Records from a collection:
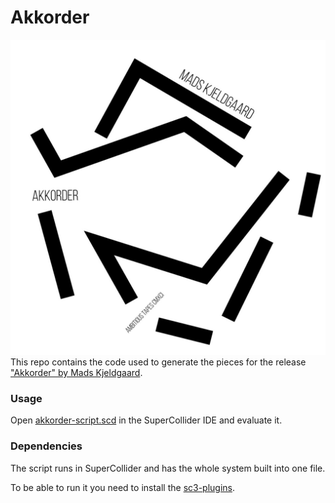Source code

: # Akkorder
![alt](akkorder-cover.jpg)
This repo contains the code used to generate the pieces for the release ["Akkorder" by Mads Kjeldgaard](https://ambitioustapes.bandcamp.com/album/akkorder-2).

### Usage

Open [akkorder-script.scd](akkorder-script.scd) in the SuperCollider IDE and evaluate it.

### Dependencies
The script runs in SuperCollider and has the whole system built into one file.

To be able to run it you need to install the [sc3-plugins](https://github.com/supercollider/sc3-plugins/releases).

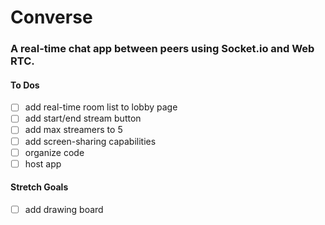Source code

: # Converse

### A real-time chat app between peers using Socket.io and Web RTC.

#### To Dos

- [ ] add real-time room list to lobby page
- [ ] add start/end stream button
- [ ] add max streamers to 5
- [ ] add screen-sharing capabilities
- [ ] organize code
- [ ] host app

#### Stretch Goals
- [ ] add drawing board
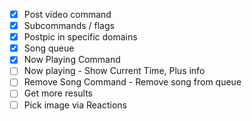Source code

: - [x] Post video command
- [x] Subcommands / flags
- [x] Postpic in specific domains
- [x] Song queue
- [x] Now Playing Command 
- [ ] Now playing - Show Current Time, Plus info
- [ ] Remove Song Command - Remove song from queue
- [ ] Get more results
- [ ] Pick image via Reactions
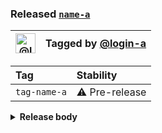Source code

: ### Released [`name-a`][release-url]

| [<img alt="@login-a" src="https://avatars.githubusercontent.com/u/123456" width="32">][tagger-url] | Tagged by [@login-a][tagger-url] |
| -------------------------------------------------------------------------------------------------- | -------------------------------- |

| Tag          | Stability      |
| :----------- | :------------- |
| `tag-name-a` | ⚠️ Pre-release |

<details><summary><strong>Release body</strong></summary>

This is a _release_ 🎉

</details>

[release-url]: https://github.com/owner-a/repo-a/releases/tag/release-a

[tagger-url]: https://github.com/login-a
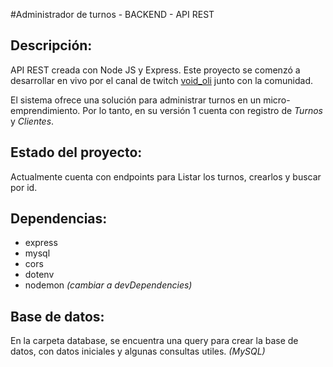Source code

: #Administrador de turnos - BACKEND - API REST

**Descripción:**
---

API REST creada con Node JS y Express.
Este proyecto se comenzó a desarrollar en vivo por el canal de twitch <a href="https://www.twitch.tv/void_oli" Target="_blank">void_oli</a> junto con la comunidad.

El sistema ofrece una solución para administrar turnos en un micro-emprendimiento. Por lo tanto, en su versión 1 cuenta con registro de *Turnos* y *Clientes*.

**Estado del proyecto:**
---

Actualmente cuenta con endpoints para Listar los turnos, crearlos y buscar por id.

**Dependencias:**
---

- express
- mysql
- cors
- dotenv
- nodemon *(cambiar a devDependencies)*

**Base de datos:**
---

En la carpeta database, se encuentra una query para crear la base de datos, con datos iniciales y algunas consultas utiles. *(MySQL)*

--

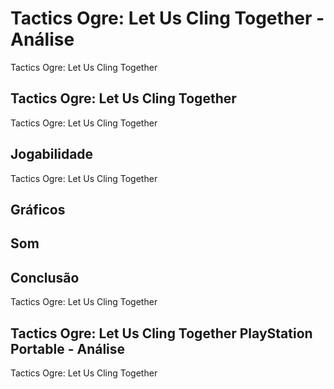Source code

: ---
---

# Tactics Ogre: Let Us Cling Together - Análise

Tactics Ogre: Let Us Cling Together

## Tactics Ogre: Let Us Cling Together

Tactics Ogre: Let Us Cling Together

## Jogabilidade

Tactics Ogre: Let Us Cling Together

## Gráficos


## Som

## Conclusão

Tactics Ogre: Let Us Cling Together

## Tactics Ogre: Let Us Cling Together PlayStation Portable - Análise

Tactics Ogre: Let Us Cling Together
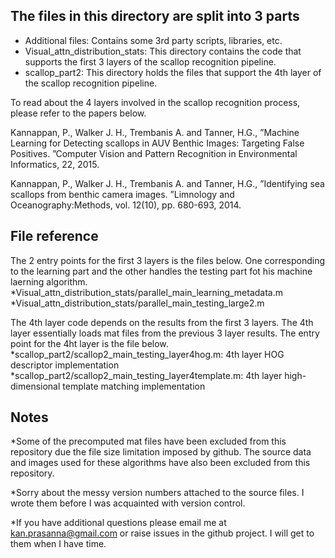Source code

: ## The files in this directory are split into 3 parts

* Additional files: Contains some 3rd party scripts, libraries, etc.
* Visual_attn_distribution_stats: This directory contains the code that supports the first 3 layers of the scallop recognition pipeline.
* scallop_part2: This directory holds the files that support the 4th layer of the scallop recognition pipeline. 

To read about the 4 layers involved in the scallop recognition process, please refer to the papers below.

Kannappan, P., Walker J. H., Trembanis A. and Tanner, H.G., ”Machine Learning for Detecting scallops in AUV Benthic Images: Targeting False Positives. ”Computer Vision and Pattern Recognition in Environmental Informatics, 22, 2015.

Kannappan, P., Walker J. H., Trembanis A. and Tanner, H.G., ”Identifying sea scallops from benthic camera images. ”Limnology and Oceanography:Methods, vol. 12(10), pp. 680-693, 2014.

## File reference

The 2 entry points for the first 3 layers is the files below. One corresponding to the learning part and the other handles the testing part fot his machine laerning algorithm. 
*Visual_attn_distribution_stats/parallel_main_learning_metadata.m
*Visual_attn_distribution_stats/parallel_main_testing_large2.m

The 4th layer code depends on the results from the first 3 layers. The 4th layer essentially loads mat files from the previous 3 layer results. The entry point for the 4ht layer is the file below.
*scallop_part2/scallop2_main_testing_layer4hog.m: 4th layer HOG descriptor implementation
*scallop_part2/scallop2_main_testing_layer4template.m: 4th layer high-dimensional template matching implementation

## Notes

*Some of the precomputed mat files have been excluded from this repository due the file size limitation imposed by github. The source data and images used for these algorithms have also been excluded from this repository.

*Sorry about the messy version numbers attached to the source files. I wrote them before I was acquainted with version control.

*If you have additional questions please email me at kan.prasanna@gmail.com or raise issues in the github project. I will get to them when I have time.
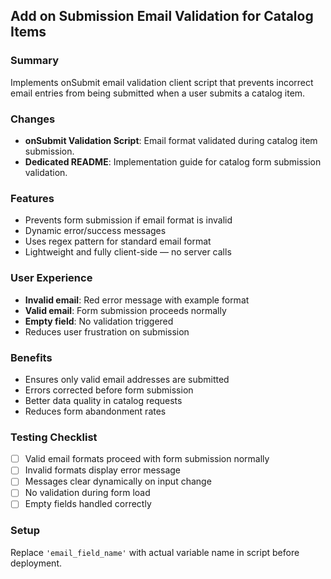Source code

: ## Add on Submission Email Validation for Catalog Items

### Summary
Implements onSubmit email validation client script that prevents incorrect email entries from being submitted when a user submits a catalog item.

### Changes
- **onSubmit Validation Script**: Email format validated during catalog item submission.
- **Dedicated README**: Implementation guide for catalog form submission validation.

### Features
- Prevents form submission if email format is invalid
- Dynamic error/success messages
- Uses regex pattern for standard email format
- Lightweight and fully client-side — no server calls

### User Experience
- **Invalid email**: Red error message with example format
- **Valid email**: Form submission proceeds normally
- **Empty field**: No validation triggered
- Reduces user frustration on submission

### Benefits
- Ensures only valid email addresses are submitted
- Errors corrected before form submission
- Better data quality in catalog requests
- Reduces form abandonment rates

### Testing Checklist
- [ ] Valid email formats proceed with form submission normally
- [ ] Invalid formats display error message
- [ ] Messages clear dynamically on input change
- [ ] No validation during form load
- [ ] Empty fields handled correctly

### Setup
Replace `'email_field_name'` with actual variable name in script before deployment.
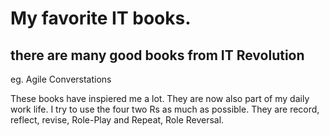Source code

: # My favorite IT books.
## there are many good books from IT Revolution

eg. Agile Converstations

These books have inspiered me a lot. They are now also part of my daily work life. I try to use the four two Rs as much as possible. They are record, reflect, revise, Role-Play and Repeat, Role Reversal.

* What to work on:
Your job is to copy out every line from the records above that has the word "login".

* Solution for this problem:
| [<img alt="@login-a" src="https://avatars.githubusercontent.com/u/123456" width="32">][tagger-url] | Tagged by [@login-a][tagger-url] |
[tagger-url]: https://github.com/login-a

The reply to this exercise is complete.